[Instructions to follow] Each line from the one containing "and View interfaces." to the end of the records below should be restated word for word; please leave out all other lines.

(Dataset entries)
==========
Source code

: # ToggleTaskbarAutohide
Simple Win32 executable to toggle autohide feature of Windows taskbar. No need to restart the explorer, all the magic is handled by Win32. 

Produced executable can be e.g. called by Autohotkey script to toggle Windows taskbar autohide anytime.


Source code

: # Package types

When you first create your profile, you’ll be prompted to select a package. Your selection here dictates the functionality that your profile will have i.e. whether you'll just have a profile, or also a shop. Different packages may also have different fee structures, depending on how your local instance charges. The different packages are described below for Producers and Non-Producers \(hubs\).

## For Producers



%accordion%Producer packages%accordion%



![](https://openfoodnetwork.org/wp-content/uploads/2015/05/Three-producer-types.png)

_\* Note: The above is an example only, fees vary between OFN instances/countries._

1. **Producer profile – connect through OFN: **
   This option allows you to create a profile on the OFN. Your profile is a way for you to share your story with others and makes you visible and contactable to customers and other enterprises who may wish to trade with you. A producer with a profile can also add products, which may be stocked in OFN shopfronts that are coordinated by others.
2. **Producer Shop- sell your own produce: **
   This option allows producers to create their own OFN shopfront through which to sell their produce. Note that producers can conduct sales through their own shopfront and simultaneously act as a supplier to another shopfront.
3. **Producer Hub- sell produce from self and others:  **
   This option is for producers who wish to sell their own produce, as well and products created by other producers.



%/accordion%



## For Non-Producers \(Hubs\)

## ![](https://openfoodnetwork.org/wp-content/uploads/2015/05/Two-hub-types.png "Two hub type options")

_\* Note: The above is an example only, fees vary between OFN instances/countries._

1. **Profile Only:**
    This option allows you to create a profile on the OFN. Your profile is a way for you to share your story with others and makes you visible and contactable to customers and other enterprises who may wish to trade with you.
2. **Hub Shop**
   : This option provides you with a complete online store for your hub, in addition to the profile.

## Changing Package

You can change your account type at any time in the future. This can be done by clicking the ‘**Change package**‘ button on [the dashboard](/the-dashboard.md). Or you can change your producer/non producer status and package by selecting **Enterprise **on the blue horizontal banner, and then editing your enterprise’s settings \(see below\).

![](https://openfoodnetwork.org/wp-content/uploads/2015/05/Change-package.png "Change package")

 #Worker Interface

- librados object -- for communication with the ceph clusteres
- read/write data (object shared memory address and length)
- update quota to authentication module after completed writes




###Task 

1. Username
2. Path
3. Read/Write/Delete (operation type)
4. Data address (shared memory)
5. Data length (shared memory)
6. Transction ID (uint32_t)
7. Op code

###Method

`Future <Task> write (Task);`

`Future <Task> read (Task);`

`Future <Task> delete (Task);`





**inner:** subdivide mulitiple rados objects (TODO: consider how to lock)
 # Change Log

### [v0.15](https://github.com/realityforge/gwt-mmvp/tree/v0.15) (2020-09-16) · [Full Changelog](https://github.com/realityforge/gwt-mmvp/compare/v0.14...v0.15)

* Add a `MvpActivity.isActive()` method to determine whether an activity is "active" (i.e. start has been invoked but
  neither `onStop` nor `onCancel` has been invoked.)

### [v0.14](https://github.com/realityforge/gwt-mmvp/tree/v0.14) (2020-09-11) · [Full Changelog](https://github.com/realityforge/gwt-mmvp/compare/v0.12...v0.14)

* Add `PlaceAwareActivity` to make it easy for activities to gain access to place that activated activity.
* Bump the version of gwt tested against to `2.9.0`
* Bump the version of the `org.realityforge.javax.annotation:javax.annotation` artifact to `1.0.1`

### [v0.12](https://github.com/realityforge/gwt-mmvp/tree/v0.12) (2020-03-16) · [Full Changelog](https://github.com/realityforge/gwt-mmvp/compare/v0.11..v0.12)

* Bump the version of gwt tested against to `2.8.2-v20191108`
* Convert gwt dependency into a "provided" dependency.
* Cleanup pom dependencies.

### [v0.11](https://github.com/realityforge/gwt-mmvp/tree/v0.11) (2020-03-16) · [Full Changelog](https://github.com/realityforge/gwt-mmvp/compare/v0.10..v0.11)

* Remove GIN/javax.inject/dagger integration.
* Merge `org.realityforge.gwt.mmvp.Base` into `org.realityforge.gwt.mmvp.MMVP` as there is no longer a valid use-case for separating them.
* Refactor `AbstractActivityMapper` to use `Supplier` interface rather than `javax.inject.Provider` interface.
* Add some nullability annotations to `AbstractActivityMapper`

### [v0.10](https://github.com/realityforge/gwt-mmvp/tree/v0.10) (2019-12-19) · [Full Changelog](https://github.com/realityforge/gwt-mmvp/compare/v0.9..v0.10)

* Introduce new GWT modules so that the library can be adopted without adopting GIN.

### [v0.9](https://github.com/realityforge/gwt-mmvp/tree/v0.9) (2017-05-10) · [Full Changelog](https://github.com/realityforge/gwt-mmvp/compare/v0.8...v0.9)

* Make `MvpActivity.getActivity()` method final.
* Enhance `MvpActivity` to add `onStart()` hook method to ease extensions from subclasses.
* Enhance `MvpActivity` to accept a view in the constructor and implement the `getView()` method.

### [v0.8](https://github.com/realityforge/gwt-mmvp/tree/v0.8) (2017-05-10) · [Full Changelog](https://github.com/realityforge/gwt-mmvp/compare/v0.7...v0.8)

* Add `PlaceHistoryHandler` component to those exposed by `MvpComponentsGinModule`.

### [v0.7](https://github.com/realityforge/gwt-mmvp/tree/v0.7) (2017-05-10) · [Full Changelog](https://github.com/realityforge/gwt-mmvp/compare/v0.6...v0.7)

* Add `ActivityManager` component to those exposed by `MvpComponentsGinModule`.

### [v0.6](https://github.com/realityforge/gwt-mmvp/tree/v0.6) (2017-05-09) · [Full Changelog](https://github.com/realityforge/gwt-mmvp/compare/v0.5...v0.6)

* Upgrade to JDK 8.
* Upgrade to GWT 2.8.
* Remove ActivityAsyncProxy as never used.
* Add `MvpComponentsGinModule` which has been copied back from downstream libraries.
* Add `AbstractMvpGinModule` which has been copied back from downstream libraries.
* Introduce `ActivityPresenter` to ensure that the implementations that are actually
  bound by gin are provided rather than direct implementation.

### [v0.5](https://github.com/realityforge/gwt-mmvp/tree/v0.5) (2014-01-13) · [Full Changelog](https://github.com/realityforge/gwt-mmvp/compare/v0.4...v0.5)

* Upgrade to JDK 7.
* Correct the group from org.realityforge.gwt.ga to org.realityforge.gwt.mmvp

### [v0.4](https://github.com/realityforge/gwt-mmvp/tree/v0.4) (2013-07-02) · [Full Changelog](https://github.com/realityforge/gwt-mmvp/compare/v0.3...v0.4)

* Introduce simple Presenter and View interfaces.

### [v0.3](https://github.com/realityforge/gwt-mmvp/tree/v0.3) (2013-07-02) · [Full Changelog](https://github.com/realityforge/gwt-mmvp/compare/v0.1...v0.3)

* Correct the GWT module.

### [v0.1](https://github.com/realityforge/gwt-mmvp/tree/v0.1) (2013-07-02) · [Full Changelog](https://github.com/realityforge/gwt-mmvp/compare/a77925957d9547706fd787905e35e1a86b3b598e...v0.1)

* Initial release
==========
[Response below]
* Introduce simple Presenter and View interfaces.

### [v0.3](https://github.com/realityforge/gwt-mmvp/tree/v0.3) (2013-07-02) · [Full Changelog](https://github.com/realityforge/gwt-mmvp/compare/v0.1...v0.3)

* Correct the GWT module.

### [v0.1](https://github.com/realityforge/gwt-mmvp/tree/v0.1) (2013-07-02) · [Full Changelog](https://github.com/realityforge/gwt-mmvp/compare/a77925957d9547706fd787905e35e1a86b3b598e...v0.1)

* Initial release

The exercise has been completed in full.